TASK MATERIAL
====

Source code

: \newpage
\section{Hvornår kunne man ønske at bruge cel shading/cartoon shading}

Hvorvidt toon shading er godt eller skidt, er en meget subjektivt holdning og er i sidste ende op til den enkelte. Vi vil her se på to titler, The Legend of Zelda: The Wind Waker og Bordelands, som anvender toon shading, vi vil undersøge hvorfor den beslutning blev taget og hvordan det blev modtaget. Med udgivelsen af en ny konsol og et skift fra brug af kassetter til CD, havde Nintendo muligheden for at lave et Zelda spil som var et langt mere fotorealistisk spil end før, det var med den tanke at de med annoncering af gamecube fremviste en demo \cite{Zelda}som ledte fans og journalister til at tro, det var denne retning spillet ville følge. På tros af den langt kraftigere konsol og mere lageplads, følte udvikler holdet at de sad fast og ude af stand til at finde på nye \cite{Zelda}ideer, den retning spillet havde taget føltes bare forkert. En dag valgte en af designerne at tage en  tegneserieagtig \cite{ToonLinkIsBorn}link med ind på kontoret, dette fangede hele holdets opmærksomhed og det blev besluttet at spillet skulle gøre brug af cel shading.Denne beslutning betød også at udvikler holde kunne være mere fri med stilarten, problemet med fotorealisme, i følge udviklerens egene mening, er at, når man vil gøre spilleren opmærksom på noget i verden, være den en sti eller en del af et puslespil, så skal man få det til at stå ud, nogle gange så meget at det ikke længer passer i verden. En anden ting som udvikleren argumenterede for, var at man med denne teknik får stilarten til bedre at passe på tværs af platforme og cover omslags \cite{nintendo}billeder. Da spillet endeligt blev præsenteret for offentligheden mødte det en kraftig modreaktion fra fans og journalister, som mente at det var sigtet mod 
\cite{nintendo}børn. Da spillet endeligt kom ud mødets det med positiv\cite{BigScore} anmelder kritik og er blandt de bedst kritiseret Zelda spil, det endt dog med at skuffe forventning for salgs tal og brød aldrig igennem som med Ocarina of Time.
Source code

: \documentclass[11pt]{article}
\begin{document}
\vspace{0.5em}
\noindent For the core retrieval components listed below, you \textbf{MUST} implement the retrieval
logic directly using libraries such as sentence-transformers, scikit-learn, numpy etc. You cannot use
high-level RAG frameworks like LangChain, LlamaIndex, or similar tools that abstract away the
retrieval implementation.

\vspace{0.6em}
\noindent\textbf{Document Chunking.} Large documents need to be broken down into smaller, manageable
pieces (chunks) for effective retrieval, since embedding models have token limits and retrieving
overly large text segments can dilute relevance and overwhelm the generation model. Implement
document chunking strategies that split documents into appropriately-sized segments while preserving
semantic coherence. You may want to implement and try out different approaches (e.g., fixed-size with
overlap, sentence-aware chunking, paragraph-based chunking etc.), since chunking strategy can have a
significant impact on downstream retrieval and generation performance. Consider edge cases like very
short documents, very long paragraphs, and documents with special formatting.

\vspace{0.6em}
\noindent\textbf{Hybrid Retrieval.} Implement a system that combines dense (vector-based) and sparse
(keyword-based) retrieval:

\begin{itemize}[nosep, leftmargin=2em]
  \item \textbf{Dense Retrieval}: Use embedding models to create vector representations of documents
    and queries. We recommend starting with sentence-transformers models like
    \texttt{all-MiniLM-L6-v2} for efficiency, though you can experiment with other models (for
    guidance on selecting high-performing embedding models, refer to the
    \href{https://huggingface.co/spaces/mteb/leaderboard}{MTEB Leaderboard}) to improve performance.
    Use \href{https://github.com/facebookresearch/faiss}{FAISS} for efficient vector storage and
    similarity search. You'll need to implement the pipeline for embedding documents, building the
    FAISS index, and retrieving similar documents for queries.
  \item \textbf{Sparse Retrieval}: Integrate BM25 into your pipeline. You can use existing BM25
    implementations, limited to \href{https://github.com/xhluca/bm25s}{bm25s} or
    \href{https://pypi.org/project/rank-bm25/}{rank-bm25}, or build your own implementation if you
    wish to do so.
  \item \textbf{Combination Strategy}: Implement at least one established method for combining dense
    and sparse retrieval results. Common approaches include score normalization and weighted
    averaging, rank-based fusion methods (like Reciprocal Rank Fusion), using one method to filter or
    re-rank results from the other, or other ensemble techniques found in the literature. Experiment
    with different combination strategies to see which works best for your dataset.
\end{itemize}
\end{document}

====

WORK INSTRUCTION
Word for word, restate each of the records above.

SOLUTION BELOW
Source code

: \newpage
\section{Hvornår kunne man ønske at bruge cel shading/cartoon shading}

Hvorvidt toon shading er godt eller skidt, er en meget subjektivt holdning og er i sidste ende op til den enkelte. Vi vil her se på to titler, The Legend of Zelda: The Wind Waker og Bordelands, som anvender toon shading, vi vil undersøge hvorfor den beslutning blev taget og hvordan det blev modtaget. Med udgivelsen af en ny konsol og et skift fra brug af kassetter til CD, havde Nintendo muligheden for at lave et Zelda spil som var et langt mere fotorealistisk spil end før, det var med den tanke at de med annoncering af gamecube fremviste en demo \cite{Zelda}som ledte fans og journalister til at tro, det var denne retning spillet ville følge. På tros af den langt kraftigere konsol og mere lageplads, følte udvikler holdet at de sad fast og ude af stand til at finde på nye \cite{Zelda}ideer, den retning spillet havde taget føltes bare forkert. En dag valgte en af designerne at tage en  tegneserieagtig \cite{ToonLinkIsBorn}link med ind på kontoret, dette fangede hele holdets opmærksomhed og det blev besluttet at spillet skulle gøre brug af cel shading.Denne beslutning betød også at udvikler holde kunne være mere fri med stilarten, problemet med fotorealisme, i følge udviklerens egene mening, er at, når man vil gøre spilleren opmærksom på noget i verden, være den en sti eller en del af et puslespil, så skal man få det til at stå ud, nogle gange så meget at det ikke længer passer i verden. En anden ting som udvikleren argumenterede for, var at man med denne teknik får stilarten til bedre at passe på tværs af platforme og cover omslags \cite{nintendo}billeder. Da spillet endeligt blev præsenteret for offentligheden mødte det en kraftig modreaktion fra fans og journalister, som mente at det var sigtet mod 
\cite{nintendo}børn. Da spillet endeligt kom ud mødets det med positiv\cite{BigScore} anmelder kritik og er blandt de bedst kritiseret Zelda spil, det endt dog med at skuffe forventning for salgs tal og brød aldrig igennem som med Ocarina of Time.
Source code

: \documentclass[11pt]{article}
\begin{document}
\vspace{0.5em}
\noindent For the core retrieval components listed below, you \textbf{MUST} implement the retrieval
logic directly using libraries such as sentence-transformers, scikit-learn, numpy etc. You cannot use
high-level RAG frameworks like LangChain, LlamaIndex, or similar tools that abstract away the
retrieval implementation.

\vspace{0.6em}
\noindent\textbf{Document Chunking.} Large documents need to be broken down into smaller, manageable
pieces (chunks) for effective retrieval, since embedding models have token limits and retrieving
overly large text segments can dilute relevance and overwhelm the generation model. Implement
document chunking strategies that split documents into appropriately-sized segments while preserving
semantic coherence. You may want to implement and try out different approaches (e.g., fixed-size with
overlap, sentence-aware chunking, paragraph-based chunking etc.), since chunking strategy can have a
significant impact on downstream retrieval and generation performance. Consider edge cases like very
short documents, very long paragraphs, and documents with special formatting.

\vspace{0.6em}
\noindent\textbf{Hybrid Retrieval.} Implement a system that combines dense (vector-based) and sparse
(keyword-based) retrieval:

\begin{itemize}[nosep, leftmargin=2em]
  \item \textbf{Dense Retrieval}: Use embedding models to create vector representations of documents
    and queries. We recommend starting with sentence-transformers models like
    \texttt{all-MiniLM-L6-v2} for efficiency, though you can experiment with other models (for
    guidance on selecting high-performing embedding models, refer to the
    \href{https://huggingface.co/spaces/mteb/leaderboard}{MTEB Leaderboard}) to improve performance.
    Use \href{https://github.com/facebookresearch/faiss}{FAISS} for efficient vector storage and
    similarity search. You'll need to implement the pipeline for embedding documents, building the
    FAISS index, and retrieving similar documents for queries.
  \item \textbf{Sparse Retrieval}: Integrate BM25 into your pipeline. You can use existing BM25
    implementations, limited to \href{https://github.com/xhluca/bm25s}{bm25s} or
    \href{https://pypi.org/project/rank-bm25/}{rank-bm25}, or build your own implementation if you
    wish to do so.
  \item \textbf{Combination Strategy}: Implement at least one established method for combining dense
    and sparse retrieval results. Common approaches include score normalization and weighted
    averaging, rank-based fusion methods (like Reciprocal Rank Fusion), using one method to filter or
    re-rank results from the other, or other ensemble techniques found in the literature. Experiment
    with different combination strategies to see which works best for your dataset.
\end{itemize}
\end{document}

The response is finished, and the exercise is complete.